Front national, Merci Johnny pour les roots...
En forme, Johnny Hallyday est de retour en France pour présenter ses projets : un nouvel album, une pièce de théâtre et une grande tournée pour 2012. Sur l'élection présidentielle de 2012, il affirme qu'à l'heure actuelle, il ne sait pas pour qui voter. Même pas pour son ami Nicolas Sarkozy. En revanche, le rockeur aimé des Français ne veut pas du Front national. "Les français sont fous .../... C'est aberrant de voter pour le FN .../... Ce n'est pas mes racines .../... Ca me fait peur ! ».
Alors comme un petit rappel en guise de remerciement, un retour sur les racines...
Son prochain album est une collaboration avec M, le dernier des Chedid.

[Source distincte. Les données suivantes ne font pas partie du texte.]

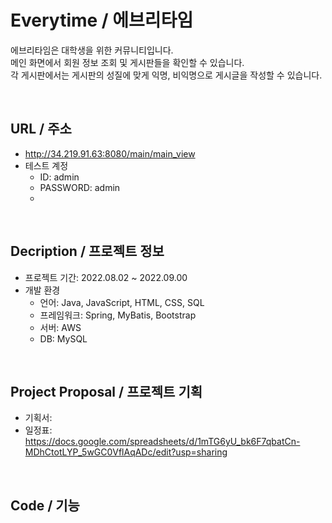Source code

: # Everytime / 에브리타임

에브리타임은 대학생을 위한 커뮤니티입니다.   
메인 화면에서 회원 정보 조회 및 게시판들을 확인할 수 있습니다.   
각 게시판에서는 게시판의 성질에 맞게 익명, 비익명으로 게시글을 작성할 수 있습니다.   

<br>

## URL / 주소
- http://34.219.91.63:8080/main/main_view
- 테스트 계정
  - ID: admin
  - PASSWORD: admin
  - 
<br>

## Decription / 프로젝트 정보
- 프로젝트 기간: 2022.08.02 ~ 2022.09.00
- 개발 환경
  - 언어: Java, JavaScript, HTML, CSS, SQL
  - 프레임워크: Spring, MyBatis, Bootstrap
  - 서버: AWS
  - DB: MySQL

<br>

## Project Proposal / 프로젝트 기획
- 기획서: 
- 일정표: https://docs.google.com/spreadsheets/d/1mTG6yU_bk6F7qbatCn-MDhCtotLYP_5wGC0VflAqADc/edit?usp=sharing 

<br>

## Code / 기능
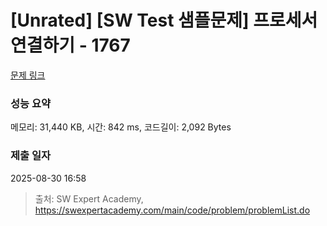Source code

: # [Unrated] [SW Test 샘플문제] 프로세서 연결하기 - 1767 

[문제 링크](https://swexpertacademy.com/main/code/problem/problemDetail.do?contestProbId=AV4suNtaXFEDFAUf) 

### 성능 요약

메모리: 31,440 KB, 시간: 842 ms, 코드길이: 2,092 Bytes

### 제출 일자

2025-08-30 16:58



> 출처: SW Expert Academy, https://swexpertacademy.com/main/code/problem/problemList.do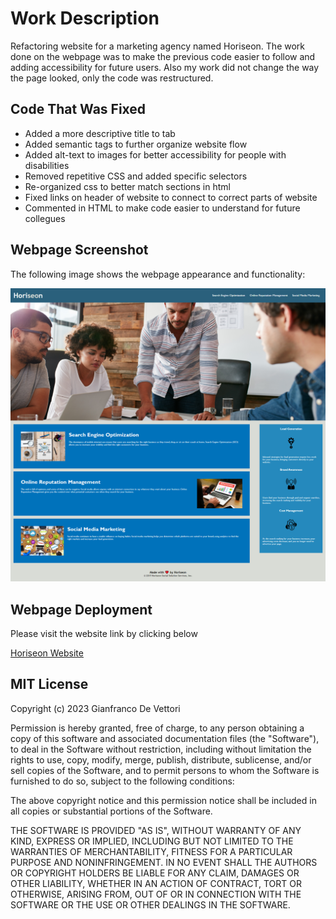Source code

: # Work Description
Refactoring website for a marketing agency named Horiseon. The work done on the webpage was to make the previous code easier to follow and adding accessibility for future users. Also my work did not change the way the page looked, only the code was restructured.  

## Code That Was Fixed
* Added a more descriptive title to tab
* Added semantic tags to further organize website flow
* Added alt-text to images for better accessibility for people with disabilities
* Removed repetitive CSS and added specific selectors
* Re-organized css to better match sections in html
* Fixed links on header of website to connect to correct parts of website
* Commented in HTML to make code easier to understand for future collegues

## Webpage Screenshot
The following image shows the webpage appearance and functionality:

![Webpage Screenshot](./assets/images/screenshot.png)

## Webpage Deployment
Please visit the website link by clicking below
    
[Horiseon Website](https://gianfrancodev.github.io/Horiseon-refactoring/)

## MIT License

Copyright (c) 2023 Gianfranco De Vettori

Permission is hereby granted, free of charge, to any person obtaining
a copy of this software and associated documentation files (the
"Software"), to deal in the Software without restriction, including
without limitation the rights to use, copy, modify, merge, publish,
distribute, sublicense, and/or sell copies of the Software, and to
permit persons to whom the Software is furnished to do so, subject to
the following conditions:

The above copyright notice and this permission notice shall be
included in all copies or substantial portions of the Software.

THE SOFTWARE IS PROVIDED "AS IS", WITHOUT WARRANTY OF ANY KIND,
EXPRESS OR IMPLIED, INCLUDING BUT NOT LIMITED TO THE WARRANTIES OF
MERCHANTABILITY, FITNESS FOR A PARTICULAR PURPOSE AND
NONINFRINGEMENT. IN NO EVENT SHALL THE AUTHORS OR COPYRIGHT HOLDERS BE
LIABLE FOR ANY CLAIM, DAMAGES OR OTHER LIABILITY, WHETHER IN AN ACTION
OF CONTRACT, TORT OR OTHERWISE, ARISING FROM, OUT OF OR IN CONNECTION
WITH THE SOFTWARE OR THE USE OR OTHER DEALINGS IN THE SOFTWARE.


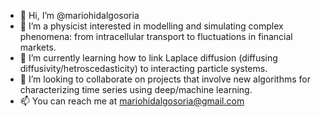 - 👋 Hi, I’m @mariohidalgosoria
- 👀 I’m a physicist interested in modelling and simulating complex phenomena: from intracellular transport to fluctuations in financial markets.  
- 🌱 I’m currently learning how to link Laplace diffusion (diffusing diffusivity/hetroscedasticity) to interacting particle systems. 
- 💞️ I’m looking to collaborate on projects that involve new algorithms for characterizing time series using deep/machine learning.  
- 📫 You can reach me at mariohidalgosoria@gmail.com

<!---
mariohidalgosoria/mariohidalgosoria is a ✨ special ✨ repository because its `README.md` (this file) appears on your GitHub profile.
You can click the Preview link to take a look at your changes.
--->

Ironie de l'histoire, le fils de Louis est aussi le petit fils d'Andrée Chedid, poête d'origine égyptienne qui vient de nos quitter et auteur du morceau M. Entre une Egypte révoltée ayant rendez-vous place Tahrir avec son histoire démocratique et une histoire d'intégration égyptienne dans une france au vernis démocratique si fragile , il y a comme un clin d'oeil, comme une intérogation esthétique et politique ou tout simplement une connerie, une bêtise que chacun porte en lui d'une manière au d'ne autre...
Comme le fait un des blogueurs de la communauté Médiapart, ces soi-disant "fachistes allucinés", ça peut valoir le coup de rappeler une phrase de Michel Audiard, père d'un des plus grands cinéastes Français du moment: "Deux intellectuels assis iront toujours moins loin qu'un con qui marche". A méditer... En tous les cas, deux histoires artistiques ayant un goût de POPULAIRE... SANS POPULISME...
Pour clore ce petit chapitre d'une histoire de "philiation" artistique, de cette esthtique familiale, je me permets de vous rappeler un article ancien de ce blog qui parlait de cette petite histoire rock'n'roll d'une jeunesse qui tentait l'intégration de la révolte par la création musicale. A cette époque, nous avions un certain Jean Royer, Maire de Tours, qui faisait la leçon à cette jeunesse dépravée de 1970. Et bien lui aussi vient de mourir, comme un autre clin doeil de l'histoire... Mais ce clin d'oeil vaut le détour car ce monsieur Royer, à 82 ans, rallia Chevénnement à la campagne des présidentielles de 2002. La boucle historique, esthétique et politique est bouclée...
Alors pour terminer, un petit morceau du coup de coeur du moment à la suite du "j'suis communiste, à c'qu'y paraît "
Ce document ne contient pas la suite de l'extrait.